The enigma of Latino Pentecostals is found in their ability to resist labels and simple classifications. Or maybe it’s just that most people’s assumptions about them are all wrong? Either way, Latino Pentecostals have been ignored, misunderstood, and mislabeled for too long.
The Latino community has functioned almost undercover for many years, hidden for the most part from the eyes of mainstream society. In The Labyrinth of Solitude, writer Octavio Paz calls the “masks” that Mexicans and other Latinos wear in society “a wall that is no less impenetrable for being invisible.” The image of Latinos in mainstream U.S. society is as unfocused as our ability to agree on what we will call them—Latino or Hispanic, Chicano or Boricua. The name we choose for Latinos tells us more about ourselves us than it does about them.

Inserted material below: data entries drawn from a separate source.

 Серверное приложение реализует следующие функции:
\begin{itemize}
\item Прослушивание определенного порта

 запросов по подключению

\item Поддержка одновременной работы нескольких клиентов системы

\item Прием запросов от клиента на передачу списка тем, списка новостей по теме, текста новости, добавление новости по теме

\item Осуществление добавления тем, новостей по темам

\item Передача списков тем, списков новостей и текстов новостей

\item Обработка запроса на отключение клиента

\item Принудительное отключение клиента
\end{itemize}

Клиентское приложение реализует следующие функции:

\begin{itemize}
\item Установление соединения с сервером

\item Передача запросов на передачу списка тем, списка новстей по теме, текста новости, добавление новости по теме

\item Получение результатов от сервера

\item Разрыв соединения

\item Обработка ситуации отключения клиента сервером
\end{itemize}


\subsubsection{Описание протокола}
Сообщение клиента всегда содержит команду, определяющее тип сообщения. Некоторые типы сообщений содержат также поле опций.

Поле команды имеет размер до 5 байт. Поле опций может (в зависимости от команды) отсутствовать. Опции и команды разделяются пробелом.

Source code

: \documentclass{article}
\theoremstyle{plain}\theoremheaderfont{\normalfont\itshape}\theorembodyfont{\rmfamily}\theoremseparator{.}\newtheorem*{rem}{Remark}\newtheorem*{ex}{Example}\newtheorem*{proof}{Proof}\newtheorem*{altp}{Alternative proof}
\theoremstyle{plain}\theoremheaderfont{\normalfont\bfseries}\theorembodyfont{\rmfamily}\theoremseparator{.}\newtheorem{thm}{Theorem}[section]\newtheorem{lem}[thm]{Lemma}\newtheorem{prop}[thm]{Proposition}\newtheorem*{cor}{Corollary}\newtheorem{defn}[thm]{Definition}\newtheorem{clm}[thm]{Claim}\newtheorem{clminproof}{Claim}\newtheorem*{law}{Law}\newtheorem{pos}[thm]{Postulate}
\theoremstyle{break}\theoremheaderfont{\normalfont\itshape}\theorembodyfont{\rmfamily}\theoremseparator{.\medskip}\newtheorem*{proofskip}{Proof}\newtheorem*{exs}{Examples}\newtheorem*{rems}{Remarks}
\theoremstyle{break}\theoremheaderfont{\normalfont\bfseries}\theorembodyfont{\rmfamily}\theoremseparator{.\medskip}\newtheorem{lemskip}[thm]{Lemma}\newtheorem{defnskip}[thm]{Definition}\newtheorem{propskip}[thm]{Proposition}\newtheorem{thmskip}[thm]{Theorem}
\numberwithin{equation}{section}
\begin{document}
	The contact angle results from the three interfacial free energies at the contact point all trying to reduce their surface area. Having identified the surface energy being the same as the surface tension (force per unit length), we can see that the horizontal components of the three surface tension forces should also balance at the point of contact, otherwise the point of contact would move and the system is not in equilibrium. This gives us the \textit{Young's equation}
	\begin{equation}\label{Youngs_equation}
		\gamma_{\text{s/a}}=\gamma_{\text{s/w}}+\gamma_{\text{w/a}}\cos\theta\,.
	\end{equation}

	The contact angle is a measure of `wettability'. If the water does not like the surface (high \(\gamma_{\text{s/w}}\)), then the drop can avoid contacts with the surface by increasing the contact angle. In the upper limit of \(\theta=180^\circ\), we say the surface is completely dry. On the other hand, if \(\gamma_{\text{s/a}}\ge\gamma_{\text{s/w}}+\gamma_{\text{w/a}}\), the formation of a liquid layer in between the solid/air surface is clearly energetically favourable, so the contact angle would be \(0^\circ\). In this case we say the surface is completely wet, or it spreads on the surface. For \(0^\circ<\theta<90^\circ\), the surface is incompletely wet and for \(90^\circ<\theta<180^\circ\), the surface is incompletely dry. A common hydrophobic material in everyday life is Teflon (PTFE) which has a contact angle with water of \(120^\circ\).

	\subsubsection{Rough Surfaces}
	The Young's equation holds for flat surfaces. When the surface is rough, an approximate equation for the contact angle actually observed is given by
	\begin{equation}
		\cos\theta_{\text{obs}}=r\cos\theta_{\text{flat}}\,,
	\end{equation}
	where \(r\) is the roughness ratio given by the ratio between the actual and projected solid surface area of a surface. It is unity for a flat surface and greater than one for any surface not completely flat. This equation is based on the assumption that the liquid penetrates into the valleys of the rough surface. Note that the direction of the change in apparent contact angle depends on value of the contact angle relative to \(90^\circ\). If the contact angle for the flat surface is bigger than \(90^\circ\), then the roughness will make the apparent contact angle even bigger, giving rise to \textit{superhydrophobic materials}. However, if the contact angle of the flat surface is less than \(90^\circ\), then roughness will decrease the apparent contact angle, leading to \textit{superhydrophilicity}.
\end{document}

Pentecostals, too, are unknown, even suspect to many. People don’t know what to make of their unknown tongues, miracles, or outlandish holy roller ways. Pentecostals from Aimee Semple McPherson to Pat Robertson are partly to blame for this—with a striving to be in this world but not of it that sometimes borders on the bizarre and sensational. Most Pentecostals, however, deserve more down-to-earth reputations. By preaching that everyone has a right to enter into direct contact with God regardless of their education, race, or class, Pentecostals have become the fastest growing Christian movement in the world today.